From 7b6d0a842c78a75fafb4079fc5b84b87ed5e335f Mon Sep 17 00:00:00 2001
From: Kaushik B <45285388+kaushikb11@users.noreply.github.com>
Date: Mon, 5 Jul 2021 15:08:38 +0530
Subject: [PATCH] Fix progress bar updates for Pod Training (#8258)

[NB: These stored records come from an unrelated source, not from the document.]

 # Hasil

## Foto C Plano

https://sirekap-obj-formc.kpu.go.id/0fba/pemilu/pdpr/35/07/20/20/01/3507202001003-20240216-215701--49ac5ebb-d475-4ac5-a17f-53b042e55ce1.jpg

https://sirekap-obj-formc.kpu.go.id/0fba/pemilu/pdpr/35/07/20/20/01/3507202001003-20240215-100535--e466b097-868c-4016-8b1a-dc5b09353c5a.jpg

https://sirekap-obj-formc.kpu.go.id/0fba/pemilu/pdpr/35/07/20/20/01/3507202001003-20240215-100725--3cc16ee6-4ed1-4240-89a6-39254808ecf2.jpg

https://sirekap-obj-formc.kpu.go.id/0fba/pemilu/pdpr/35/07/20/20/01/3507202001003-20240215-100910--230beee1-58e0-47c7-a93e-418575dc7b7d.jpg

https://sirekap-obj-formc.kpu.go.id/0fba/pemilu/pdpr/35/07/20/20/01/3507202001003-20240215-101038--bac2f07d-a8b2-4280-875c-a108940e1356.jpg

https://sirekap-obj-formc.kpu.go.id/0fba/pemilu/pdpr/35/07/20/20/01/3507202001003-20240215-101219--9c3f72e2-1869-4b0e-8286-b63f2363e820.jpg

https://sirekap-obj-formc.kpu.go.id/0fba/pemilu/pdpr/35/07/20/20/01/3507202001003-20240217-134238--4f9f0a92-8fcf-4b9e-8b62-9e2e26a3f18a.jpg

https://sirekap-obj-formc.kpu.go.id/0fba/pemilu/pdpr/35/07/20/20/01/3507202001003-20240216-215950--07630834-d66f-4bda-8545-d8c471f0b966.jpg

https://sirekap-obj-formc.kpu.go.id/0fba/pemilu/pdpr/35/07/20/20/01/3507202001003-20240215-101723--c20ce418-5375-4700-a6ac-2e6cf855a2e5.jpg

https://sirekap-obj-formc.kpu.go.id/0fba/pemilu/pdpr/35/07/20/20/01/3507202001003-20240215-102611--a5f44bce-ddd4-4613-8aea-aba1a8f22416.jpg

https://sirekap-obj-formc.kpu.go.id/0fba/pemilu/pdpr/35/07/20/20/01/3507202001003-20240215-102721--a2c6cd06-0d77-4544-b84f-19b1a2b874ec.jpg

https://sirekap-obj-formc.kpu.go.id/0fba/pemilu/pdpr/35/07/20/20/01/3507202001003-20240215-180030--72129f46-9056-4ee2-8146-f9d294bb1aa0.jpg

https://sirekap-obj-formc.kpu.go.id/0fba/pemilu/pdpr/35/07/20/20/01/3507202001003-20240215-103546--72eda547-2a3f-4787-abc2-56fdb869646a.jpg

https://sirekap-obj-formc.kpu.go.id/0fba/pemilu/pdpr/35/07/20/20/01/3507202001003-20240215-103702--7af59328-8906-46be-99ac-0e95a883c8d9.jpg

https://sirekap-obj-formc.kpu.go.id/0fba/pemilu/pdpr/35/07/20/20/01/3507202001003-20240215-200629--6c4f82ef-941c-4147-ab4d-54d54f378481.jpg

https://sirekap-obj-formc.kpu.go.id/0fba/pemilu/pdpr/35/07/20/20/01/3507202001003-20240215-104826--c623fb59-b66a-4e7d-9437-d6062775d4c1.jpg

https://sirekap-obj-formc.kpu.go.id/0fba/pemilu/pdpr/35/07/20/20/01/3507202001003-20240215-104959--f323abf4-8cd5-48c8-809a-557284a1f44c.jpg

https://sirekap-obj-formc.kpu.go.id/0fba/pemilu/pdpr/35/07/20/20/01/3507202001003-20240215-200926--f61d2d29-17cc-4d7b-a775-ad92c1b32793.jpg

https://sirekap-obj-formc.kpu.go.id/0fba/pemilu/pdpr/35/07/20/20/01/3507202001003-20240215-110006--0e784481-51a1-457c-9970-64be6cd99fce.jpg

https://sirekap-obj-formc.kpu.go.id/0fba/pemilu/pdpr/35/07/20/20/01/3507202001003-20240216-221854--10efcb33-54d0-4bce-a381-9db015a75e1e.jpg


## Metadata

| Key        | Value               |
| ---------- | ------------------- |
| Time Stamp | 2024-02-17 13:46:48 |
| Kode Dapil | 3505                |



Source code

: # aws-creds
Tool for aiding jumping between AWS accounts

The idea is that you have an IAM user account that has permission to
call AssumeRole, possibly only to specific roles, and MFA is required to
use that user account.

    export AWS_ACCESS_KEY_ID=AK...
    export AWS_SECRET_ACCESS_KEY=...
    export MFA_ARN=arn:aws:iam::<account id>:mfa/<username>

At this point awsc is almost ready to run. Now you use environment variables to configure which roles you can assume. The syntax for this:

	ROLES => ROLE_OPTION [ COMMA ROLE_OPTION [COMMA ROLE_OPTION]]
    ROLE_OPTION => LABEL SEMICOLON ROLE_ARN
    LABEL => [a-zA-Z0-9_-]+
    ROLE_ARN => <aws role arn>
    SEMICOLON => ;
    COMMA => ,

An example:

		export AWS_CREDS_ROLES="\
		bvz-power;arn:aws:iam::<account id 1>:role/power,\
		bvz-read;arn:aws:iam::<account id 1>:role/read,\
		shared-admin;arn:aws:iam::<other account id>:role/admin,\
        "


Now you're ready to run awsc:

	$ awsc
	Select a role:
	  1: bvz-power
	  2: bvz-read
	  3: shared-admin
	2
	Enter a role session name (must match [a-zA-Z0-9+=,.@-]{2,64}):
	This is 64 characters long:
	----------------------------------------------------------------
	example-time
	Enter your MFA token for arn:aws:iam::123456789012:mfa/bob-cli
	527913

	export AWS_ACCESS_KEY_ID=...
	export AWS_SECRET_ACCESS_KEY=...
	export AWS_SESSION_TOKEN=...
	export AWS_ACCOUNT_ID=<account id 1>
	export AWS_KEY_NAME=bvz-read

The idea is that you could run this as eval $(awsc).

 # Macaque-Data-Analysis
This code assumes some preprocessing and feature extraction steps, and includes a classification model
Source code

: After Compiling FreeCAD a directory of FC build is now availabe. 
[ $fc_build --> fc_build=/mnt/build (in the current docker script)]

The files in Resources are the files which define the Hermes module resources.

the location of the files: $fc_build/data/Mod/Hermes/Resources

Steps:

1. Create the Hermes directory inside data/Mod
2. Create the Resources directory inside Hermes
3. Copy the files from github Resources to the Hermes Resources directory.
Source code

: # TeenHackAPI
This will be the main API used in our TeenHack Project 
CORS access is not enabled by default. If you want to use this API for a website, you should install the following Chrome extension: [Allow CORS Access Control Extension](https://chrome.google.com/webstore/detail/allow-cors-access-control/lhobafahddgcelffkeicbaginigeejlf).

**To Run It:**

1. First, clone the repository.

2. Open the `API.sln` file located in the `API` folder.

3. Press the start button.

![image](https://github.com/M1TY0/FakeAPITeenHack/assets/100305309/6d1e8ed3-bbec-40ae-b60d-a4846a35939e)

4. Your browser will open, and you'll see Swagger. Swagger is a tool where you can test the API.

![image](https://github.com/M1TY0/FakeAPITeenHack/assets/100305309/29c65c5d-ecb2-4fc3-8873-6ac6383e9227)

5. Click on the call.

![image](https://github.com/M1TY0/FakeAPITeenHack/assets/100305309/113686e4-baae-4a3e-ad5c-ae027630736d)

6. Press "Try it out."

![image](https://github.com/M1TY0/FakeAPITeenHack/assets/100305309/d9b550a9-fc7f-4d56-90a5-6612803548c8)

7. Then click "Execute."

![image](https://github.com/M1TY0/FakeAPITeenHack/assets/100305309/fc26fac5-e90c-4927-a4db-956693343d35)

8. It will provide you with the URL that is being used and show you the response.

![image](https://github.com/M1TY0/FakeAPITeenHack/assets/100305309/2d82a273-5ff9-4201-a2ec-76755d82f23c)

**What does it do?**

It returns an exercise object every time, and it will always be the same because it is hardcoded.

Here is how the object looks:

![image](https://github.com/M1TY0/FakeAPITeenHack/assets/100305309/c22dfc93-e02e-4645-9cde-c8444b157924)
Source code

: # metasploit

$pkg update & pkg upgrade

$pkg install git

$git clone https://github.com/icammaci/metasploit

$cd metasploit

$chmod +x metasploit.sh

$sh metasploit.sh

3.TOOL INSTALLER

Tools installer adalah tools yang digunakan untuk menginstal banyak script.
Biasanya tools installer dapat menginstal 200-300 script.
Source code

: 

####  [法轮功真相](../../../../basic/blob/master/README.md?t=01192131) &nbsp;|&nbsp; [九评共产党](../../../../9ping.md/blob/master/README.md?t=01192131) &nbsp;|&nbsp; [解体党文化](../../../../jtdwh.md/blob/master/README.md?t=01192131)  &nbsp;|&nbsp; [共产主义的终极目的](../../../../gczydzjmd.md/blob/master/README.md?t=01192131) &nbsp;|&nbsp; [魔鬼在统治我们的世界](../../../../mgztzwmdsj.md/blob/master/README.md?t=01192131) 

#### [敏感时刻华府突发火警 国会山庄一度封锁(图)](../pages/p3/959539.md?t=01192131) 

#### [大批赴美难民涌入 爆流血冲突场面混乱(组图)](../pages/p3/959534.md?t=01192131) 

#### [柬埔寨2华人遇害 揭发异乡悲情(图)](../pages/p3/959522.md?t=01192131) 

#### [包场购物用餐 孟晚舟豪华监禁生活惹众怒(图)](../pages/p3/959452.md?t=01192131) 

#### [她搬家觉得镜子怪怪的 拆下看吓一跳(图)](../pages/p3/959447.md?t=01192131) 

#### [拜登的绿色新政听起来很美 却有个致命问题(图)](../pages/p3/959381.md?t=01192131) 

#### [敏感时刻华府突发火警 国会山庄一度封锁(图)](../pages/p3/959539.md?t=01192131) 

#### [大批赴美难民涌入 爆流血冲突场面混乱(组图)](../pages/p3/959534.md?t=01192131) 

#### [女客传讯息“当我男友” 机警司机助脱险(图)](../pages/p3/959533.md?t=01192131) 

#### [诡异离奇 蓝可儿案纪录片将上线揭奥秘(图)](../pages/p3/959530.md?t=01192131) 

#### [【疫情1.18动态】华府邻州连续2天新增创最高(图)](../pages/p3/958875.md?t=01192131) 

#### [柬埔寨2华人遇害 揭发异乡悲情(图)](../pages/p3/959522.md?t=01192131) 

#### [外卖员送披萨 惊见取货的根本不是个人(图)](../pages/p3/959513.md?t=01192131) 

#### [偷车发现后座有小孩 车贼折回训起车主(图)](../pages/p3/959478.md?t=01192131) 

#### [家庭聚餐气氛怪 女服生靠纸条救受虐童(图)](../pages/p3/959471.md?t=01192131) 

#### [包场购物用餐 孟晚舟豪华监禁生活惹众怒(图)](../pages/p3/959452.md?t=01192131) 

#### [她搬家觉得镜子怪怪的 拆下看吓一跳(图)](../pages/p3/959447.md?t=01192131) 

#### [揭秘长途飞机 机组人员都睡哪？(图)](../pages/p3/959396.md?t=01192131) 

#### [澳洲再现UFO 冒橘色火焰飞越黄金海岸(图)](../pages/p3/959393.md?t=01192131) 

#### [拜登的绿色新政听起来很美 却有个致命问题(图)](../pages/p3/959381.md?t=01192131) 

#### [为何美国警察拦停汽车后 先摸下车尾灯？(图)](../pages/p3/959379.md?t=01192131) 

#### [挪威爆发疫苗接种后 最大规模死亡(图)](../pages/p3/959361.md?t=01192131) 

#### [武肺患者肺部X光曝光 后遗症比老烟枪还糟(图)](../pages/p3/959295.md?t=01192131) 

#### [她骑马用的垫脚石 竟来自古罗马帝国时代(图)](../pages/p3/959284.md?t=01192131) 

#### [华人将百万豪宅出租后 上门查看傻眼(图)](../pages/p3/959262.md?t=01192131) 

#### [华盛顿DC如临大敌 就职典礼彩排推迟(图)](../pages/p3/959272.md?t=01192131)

* Fix progress bar updates for Pod Training

* Fix progress bar updates for Pod Training

* Add _pod_progress_bar_force_stdout
---
 .../plugins/training_type/tpu_spawn.py        | 21 +++++++++++++++++++
 1 file changed, 21 insertions(+)

diff --git a/pytorch_lightning/plugins/training_type/tpu_spawn.py b/pytorch_lightning/plugins/training_type/tpu_spawn.py
index 2a30ddce23..f9bc1309f1 100644
--- a/pytorch_lightning/plugins/training_type/tpu_spawn.py
+++ b/pytorch_lightning/plugins/training_type/tpu_spawn.py
@@ -34,6 +34,7 @@ from pytorch_lightning.utilities.data import has_len
 from pytorch_lightning.utilities.distributed import rank_zero_only, ReduceOp, tpu_distributed
 from pytorch_lightning.utilities.exceptions import MisconfigurationException
 from pytorch_lightning.utilities.seed import reset_seed
+from pytorch_lightning.utilities.types import STEP_OUTPUT
 
 if _TPU_AVAILABLE:
     import torch_xla.core.xla_env_vars as xenv
@@ -282,6 +283,26 @@ class TPUSpawnPlugin(DDPSpawnPlugin):
     def predict_step(self, *args, **kwargs):
         return self.model(*args, **kwargs)
 
+    def training_step_end(self, output: STEP_OUTPUT) -> STEP_OUTPUT:
+        self._pod_progress_bar_force_stdout()
+        return output
+
+    def validation_step_end(self, output: STEP_OUTPUT) -> STEP_OUTPUT:
+        self._pod_progress_bar_force_stdout()
+        return output
+
+    def test_step_end(self, output: STEP_OUTPUT) -> STEP_OUTPUT:
+        self._pod_progress_bar_force_stdout()
+        return output
+
+    def _pod_progress_bar_force_stdout(self) -> None:
+        # Why is it required? The way `pytorch_xla.distributed` streams logs
+        # from different vms to the master worker doesn't work well with tqdm
+        # Ref: https://github.com/pytorch/xla/blob/master/torch_xla/distributed/xla_dist.py#L140
+        # The print statement seems to force tqdm to flush stdout.
+        if self.tpu_global_core_rank == 0 and int(os.getenv(xenv.TPUVM_MODE, 0)) == 1:
+            print()
+
     def save_checkpoint(self, checkpoint: Dict[str, Any], filepath: str) -> None:
         """Save model/training states as a checkpoint file through state-dump and file-write.